BlackRock’s Aladdin risk system was used by the US Government, as well as some of the troubled banks, during the bailouts of 2008. Fink has subsequently campaigned for better incentives for individuals to save, which was heeded in January this year with a new initiative from President Obama of a government-backed retirement account, called My Retirement Account, for people without access to a workplace pension. The account is capped at US$15,000 and can only invest in government bonds.

Fink told the UK conference that: “While the fact that we are all living longer is considered an unalloyed positive [I am] concerned we have not fully adjusted to the effects on our economy and on our personal finances. We need to grasp the effects of longer lives, on the markets, on employment and on the need to save for retirement,” according to the Wall Street Journal.
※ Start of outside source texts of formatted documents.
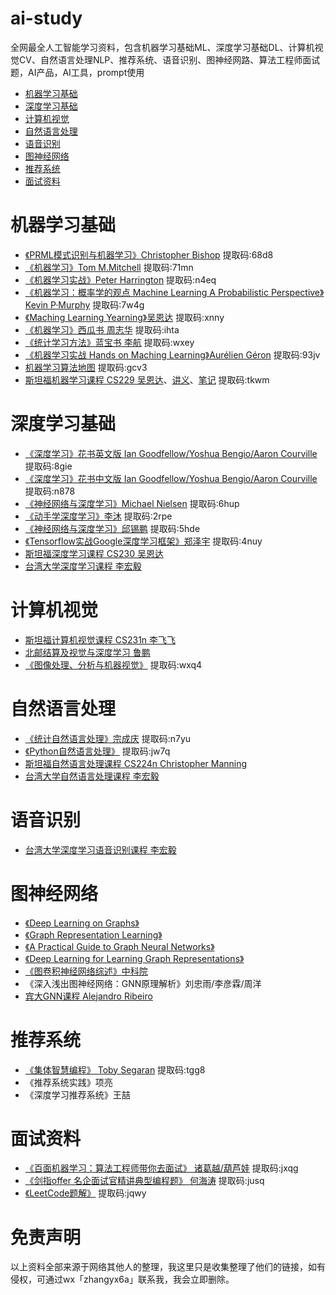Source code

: # ai-study

全网最全人工智能学习资料，包含机器学习基础ML、深度学习基础DL、计算机视觉CV、自然语言处理NLP、推荐系统、语音识别、图神经网路、算法工程师面试题，AI产品，AI工具，prompt使用

- [机器学习基础](#ml)
- [深度学习基础](#dl)
- [计算机视觉](#cv)
- [自然语言处理](#nlp)
- [语音识别](#speech)
- [图神经网络](#graph)
- [推荐系统](#rs)
- [面试资料](#interview)

# <a id="ml"/>机器学习基础

- [《PRML模式识别与机器学习》Christopher Bishop](https://pan.baidu.com/s/17DJ7hWjLzjCwDcyEU9AqGg?pwd=68d8) 提取码:68d8
- [《机器学习》Tom M.Mitchell](https://pan.baidu.com/s/1nOKbcDmOgywv7ahfNomMNA?pwd=71mn) 提取码:71mn
- [《机器学习实战》Peter Harrington](https://pan.baidu.com/s/11-DiU0TiZdAzAY9T6LseDA?pwd=n4eq) 提取码:n4eq
- [《机器学习：概率学的观点 Machine Learning A Probabilistic Perspective》Kevin P·Murphy](https://pan.baidu.com/s/1A2JIVWfD6SoPOkXwAHDcTw?pwd=7w4g) 提取码:7w4g
- [《Maching Learning Yearning》吴恩达](https://pan.baidu.com/s/15VZK8ue5Qyhxse5JI9LkWg?pwd=xnny) 提取码:xnny
- [《机器学习》西瓜书 周志华](https://pan.baidu.com/s/1ozBj3NahBPXHkLQoWJuNWA?pwd=ihta) 提取码:ihta
- [《统计学习方法》蓝宝书 李航](https://pan.baidu.com/s/1_cQVYzTTG7FnRDuwgUYU4w?pwd=wxey) 提取码:wxey
- [《机器学习实战 Hands on Maching Learning》Aurélien Géron](https://pan.baidu.com/s/1FuG842V20DqEgkL7c6Skvw?pwd=93jv) 提取码:93jv
- [机器学习算法地图](https://pan.baidu.com/s/1J3us4nkbwj-4Zg8U8MtENQ?pwd=gcv3) 提取码:gcv3
- [斯坦福机器学习课程 CS229 吴恩达](https://www.bilibili.com/video/BV164411b7dx?from=search&seid=3818382633409058698)、[讲义](https://github.com/TheisTrue/MLofAndrew-Ng)、[笔记](https://pan.baidu.com/s/1YwCGPxjPOfvT7f_Bnl11Tw?pwd=tkwm) 提取码:tkwm

# <a id="dl"/>深度学习基础

- [《深度学习》花书英文版 Ian Goodfellow/Yoshua Bengio/Aaron Courville](https://pan.baidu.com/s/1MnR5yPePbE8q-A2LE7FY2g?pwd=8gie) 提取码:8gie
- [《深度学习》花书中文版 Ian Goodfellow/Yoshua Bengio/Aaron Courville](https://pan.baidu.com/s/1FXEv3F-tsAhMO7pUyyW3KA?pwd=n878) 提取码:n878
- [《神经网络与深度学习》Michael Nielsen](https://pan.baidu.com/s/1-ocPCXSv4gopgyMHytkwnw?pwd=6hup) 提取码:6hup
- [《动手学深度学习》李沐](https://pan.baidu.com/s/1O1NUgn7gBtmzwD3YWUtStg?pwd=2rpe) 提取码:2rpe
- [《神经网络与深度学习》邱锡鹏](https://pan.baidu.com/s/1I9lzDUd4FCeX_r4uASGKqg?pwd=5hde) 提取码:5hde
- [《Tensorflow实战Google深度学习框架》郑泽宇](https://pan.baidu.com/s/1U6dOkMJSLNwLJBBKQ-DUrQ?pwd=4nuy) 提取码:4nuy
- [斯坦福深度学习课程 CS230 吴恩达](https://www.bilibili.com/video/BV1p7411Y7M8?from=search&seid=15858260431540984302)
- [台湾大学深度学习课程 李宏毅](https://www.bilibili.com/video/BV1JE411g7XF?from=search&seid=15830488177859710366)

# <a id="cv"/>计算机视觉

- [斯坦福计算机视觉课程 CS231n 李飞飞](https://www.bilibili.com/video/BV1nJ411z7fe?from=search&seid=4849356188203058857)
- [北邮结算及视觉与深度学习 鲁鹏](https://www.bilibili.com/video/BV1V54y1B7K3?from=search&seid=4849356188203058857)
- [《图像处理、分析与机器视觉》](https://pan.baidu.com/s/123c6UAAlWE2nwWs0yl5R9w?pwd=wxq4) 提取码:wxq4

# <a id="nlp"/>自然语言处理

- [《统计自然语言处理》宗成庆](https://pan.baidu.com/s/1iHsVxHXV8iD17AW1TOmOXA?pwd=n7yu) 提取码:n7yu
- [《Python自然语言处理》](https://pan.baidu.com/s/114hG8-uw18pB546i5yu1Vg?pwd=jw7q) 提取码:jw7q
- [斯坦福自然语言处理课程 CS224n Christopher Manning](https://www.bilibili.com/video/BV1pt411h7aT?from=search&seid=335450819919994778)
- [台湾大学自然语言处理课程 李宏毅](https://www.bilibili.com/video/BV1wE411W7TV?from=search&seid=335450819919994778)

# <a id="speech"/>语音识别

- [台湾大学深度学习语音识别课程 李宏毅](https://www.bilibili.com/video/BV1BE411p7wY?from=search&seid=15570127191290897018)

# <a id="graph"/>图神经网络

- [《Deep Learning on Graphs》](http://cse.msu.edu/~mayao4/dlg_book/)
- [《Graph Representation Learning》](https://www.cs.mcgill.ca/~wlh/grl_book/)
- [《A Practical Guide to Graph Neural Networks》](https://deepai.org/publication/a-practical-guide-to-graph-neural-networks)
- [《Deep Learning for Learning Graph Representations》](https://arxiv.org/abs/2001.00293v1)
- [《图卷积神经网络综述》中科院](https://kns.cnki.net/kcms/detail/11.1826.tp.20191104.1632.006.html)
- 《深入浅出图神经网络：GNN原理解析》刘忠雨/李彦霖/周洋
- [宾大GNN课程 Alejandro Ribeiro](https://www.bilibili.com/video/av457264185/)

# <a id="rs"/>推荐系统

- [《集体智慧编程》 Toby Segaran](https://pan.baidu.com/s/1_YS5q_7alM4xaoPP7nMNsg?pwd=tgg8) 提取码:tgg8
- 《推荐系统实践》项亮
- 《深度学习推荐系统》王喆

# <a id="interview"/>面试资料

- [《百面机器学习：算法工程师带你去面试》 诸葛越/葫芦娃](https://pan.baidu.com/s/1Ieo8YxJcLxdhAfY36p1cnA?pwd=jxqg) 提取码:jxqg
- [《剑指offer 名企面试官精讲典型编程题》 何海涛](https://pan.baidu.com/s/1tK23JeDSUuT-QJR57fkGOg?pwd=jusq) 提取码:jusq
- [《LeetCode题解》](https://pan.baidu.com/s/1nU2c9KKsNNB92ltFdVTm1g?pwd=jqwy) 提取码:jqwy

# 免责声明

以上资料全部来源于网络其他人的整理，我这里只是收集整理了他们的链接，如有侵权，可通过wx「zhangyx6a」联系我，我会立即删除。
Longevity was at the top of the list of questions he would be asking himself if he was the CIO of a pension fund, he said, and what impact this was likely to have on the fund’s liabilities.

Asset International reported that Fink also advocated for the UK and the US to move to a compulsory saving model, as adopted in Australia, to help increase savings.

“He also berated the ‘far too many’ defined benefit schemes he saw with “20-30 per cent in cash and 10-20 per cent in short bonds—‘how will that help individuals? They won’t earn enough’.”

Fink also stressed the need for CIOs to ask how their assets would perform relative to liabilities under different scenarios, and whether they were getting good value in relation to their assets.

Looking at asset management more broadly, he claimed the way that pension funds would consider emerging markets in future would fundamentally change.

“[Emerging markets have] good examples, and some real garbage,” he said. “The future of investing in emerging markets will change: I believe we’ll see much more granularity and we’ll stop talking about emerging markets as an asset class.”

Fink went on to warn that pension fund managers would need to take a much bolder approach and have a greater willingness to look at alternatives, hedge funds, and more esoteric bonds, Asset International reported.